Threes Are Cheaper for SLR

On: 05 March 2010

William's trifeca

Believe it or not, there's was one spectacle in the Sta. Lucia Realtors (SLR) game in the last two years that doesn't involve one-sided deals to accommodate cost-cutting measures. This one centers on the rate at which the players are pulling up 25 feet from the basket, letting the ball fly and not getting the much-needed 3 points.

The Realtors attempted about 365 three-point shots during the 2009 PBA Philippine Cup, or approximately 25 percent more than they did just 3 years ago. The number of attempts from the rainbow area translates to an average of 20.3 attempts each game or 26 percent of all shots thrown, including those from the two-point area.

This development could be attributed to many fathers: the legalization of zone defenses, the growing pool of capable shooters from college and abroad and the mindsets of some new coaches, to name a few. But unlike some PBA fads (i.e. alley hoop dunks, mohawk hair style and headbands), this one may have less to do with strategy than economics. Simply put, three-point bombers tend to be among the cheapest specialist players in the game — and right now, for the Realtors, cheap is good.

As the Realty company tries to shake off the effects of the sluggish economy, the average team payroll has dropped by trading away expensive low-post players (i.e. Dennis Espino and Norman Gonzalez) for some unproven draft picks. The team's available salary, which is directly tied to overall revenue they receive from all marketing programs, fell this season for just the first time in nearly two decades. Last September 2009, team manager Buddy Encarnado admitted that the company did not earn much to pay steep increases and maintain high player wage rates.

The SLR situation is similar to what happened to American baseball's Oakland A's. When faced with financial constraints, Oakland pioneered the trend of trying to build winning teams by identifying players whose skills were undervalued by the market.

During the 18 games of the elimination round, the key players with the most number of attempts for the Realtors, make much less than the team's top shot blocker and their top player in steals.

Josh Urbiztondo, who tries to loosen the defense in the shaded area by shooting threes, makes less than Marlou Aquino or Ryan Reyes. This is the case inside the team even if Aquino can only managed 5.5 points per ball game compared to Urbiztondo's 8.7 points. It appears that guys who can shoot are almost always going to have a place to play with the Realtors, but nobody will see them making PhP 200-300 thousand a month.

Before the three-point shot was instituted in 1979 in the National Basketball Association (NBA), most American teams used a system where a center would dominate near the basket while a midsize forward did most of the scoring and the guards picked up the scraps.

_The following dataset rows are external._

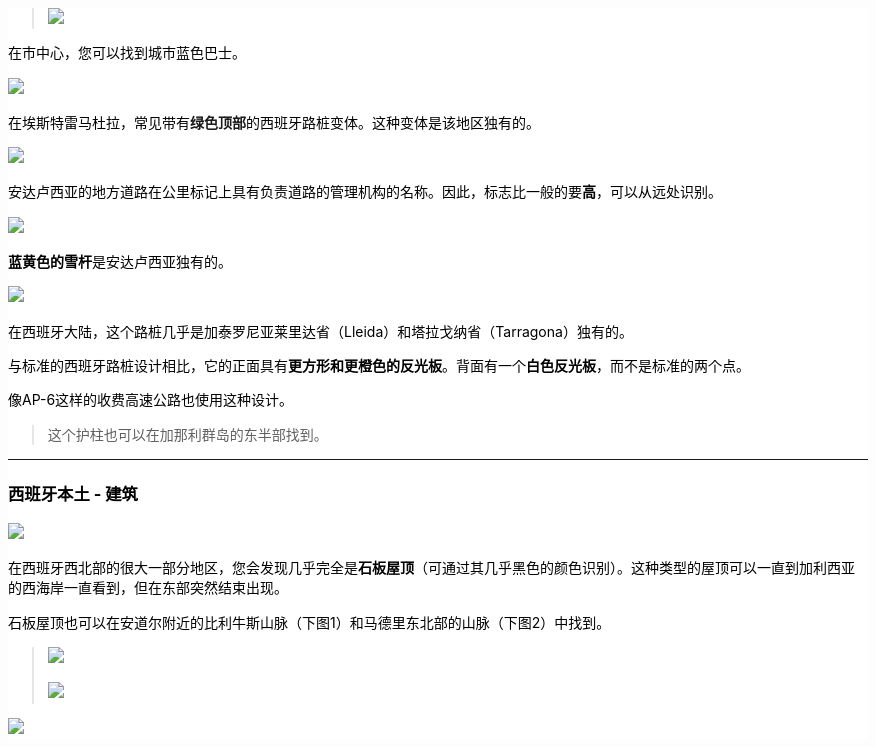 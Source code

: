 > ![](https://cdn.nlark.com/yuque/0/2023/png/35193536/1692259920577-4297da48-5bc4-419b-9ddd-524a99b82cde.png)
>

<font style="color:rgb(0, 0, 0);">在市中心，您可以找到城市蓝色巴士。</font>

![](https://cdn.nlark.com/yuque/0/2023/png/34598262/1681654309291-8bf86754-47b3-4bde-b030-c66d9aa61ae8.png)

<font style="color:rgb(0, 0, 0);">在埃斯特雷马杜拉，常见带有</font>**绿色顶部**<font style="color:rgb(0, 0, 0);">的西班牙路桩变体。这种变体是该地区独有的。</font>

![](https://cdn.nlark.com/yuque/0/2023/png/35193536/1692258027772-635b78e3-d933-4be9-a240-4e0025f0a933.png)

<font style="color:rgb(0, 0, 0);">安达卢西亚的地方道路在公里标记上具有负责道路的管理机构的名称。因此，标志比一般的要</font>**<font style="color:rgb(0, 0, 0);">高</font>**<font style="color:rgb(0, 0, 0);">，可以从远处识别。</font>

![](https://cdn.nlark.com/yuque/0/2023/png/35193536/1692258019503-7e0a7a37-31b8-44d8-a987-87d0f7205e1e.png)

**<font style="color:rgb(0, 0, 0);">蓝黄色的雪杆</font>**<font style="color:rgb(0, 0, 0);">是安达卢西亚独有的。</font>

![](https://cdn.nlark.com/yuque/0/2023/png/35193536/1692258081936-92df9298-b0c5-4fb9-8a0e-9f27f296f6fd.png)

<font style="color:rgb(0, 0, 0);">在西班牙大陆，这个路桩几乎是加泰罗尼亚莱里达省（Lleida）和塔拉戈纳省（Tarragona）独有的。</font>

<font style="color:rgb(0, 0, 0);">与标准的西班牙路桩设计相比，它的正面具有</font>**<font style="color:rgb(0, 0, 0);">更方形和更橙色的反光板</font>**<font style="color:rgb(0, 0, 0);">。背面有一个</font>**<font style="color:rgb(0, 0, 0);">白色反光板</font>**<font style="color:rgb(0, 0, 0);">，而不是标准的两个点。</font>

<font style="color:rgb(0, 0, 0);">像</font><font style="color:rgb(0, 0, 0);">AP-6</font><font style="color:rgb(0, 0, 0);">这样的收费高速公路也使用这种设计。</font>

> <u></u>这个护柱也可以在加那利群岛的东半部找到。
>

---

### <font style="color:rgb(0, 0, 0);">西班牙本土 - 建筑</font>
![](https://cdn.nlark.com/yuque/0/2023/png/35193536/1692258901275-6d983662-8fc4-4872-a218-ef73ac17a446.png)

<font style="color:rgb(0, 0, 0);">在西班牙西北部的很大一部分地区，您会发现几乎完全是</font>**<font style="color:rgb(0, 0, 0);">石板屋顶</font>**<font style="color:rgb(0, 0, 0);">（可通过其几乎黑色的颜色识别）。这种类型的屋顶可以一直到加利西亚的西海岸一直看到，但在东部突然结束出现。</font>

<font style="color:rgb(0, 0, 0);">石板屋顶也可以在安道尔附近的比利牛斯山脉（下图1）和马德里东北部的山脉（下图2）中找到。</font>

> ![](https://cdn.nlark.com/yuque/0/2023/png/35193536/1692262044139-048461ee-74c7-46d4-a4c5-5a8ad5f944c9.png)
>
> ![](https://cdn.nlark.com/yuque/0/2023/png/35193536/1692262051562-cce9213d-95e7-419e-b42d-5ca951b71daf.png)
>

![](https://cdn.nlark.com/yuque/0/2023/png/35193536/1692258885211-8ecc2dae-05f4-45cd-afde-c96b3878df79.png)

But as soon as it arrived, players here and abroad fell in love with the three, which gave them a way to score points and look flashy without getting manhandled by defenders. Maybe this is the reason why resident franchise player, Kelly Williams, takes about three 3-point shots per game even if he only averages 16.7 percent from that zone, the lowest among those in the team that took at least 25 attempts in the elimination round.

The correlation between the number of threes a team makes and its winning percentage is relatively weak in the NBA, 0.3 on a scale where 1 shows a direct relationship and 0 shows no relationship at all. However, even if the jury's still out as to whether or not three-pointers help Realtors win their games, one thing is clear: they cannot win CONSISTENTLY at all if they are shooting less than 26 percent from arc.

"Everyone loves that three-pointer," said NBA Hall-of-Famer Kareem Abdul-Jabbar, who was famous for his close-in and almost indefensible skyhook. "It's childish if you ask me."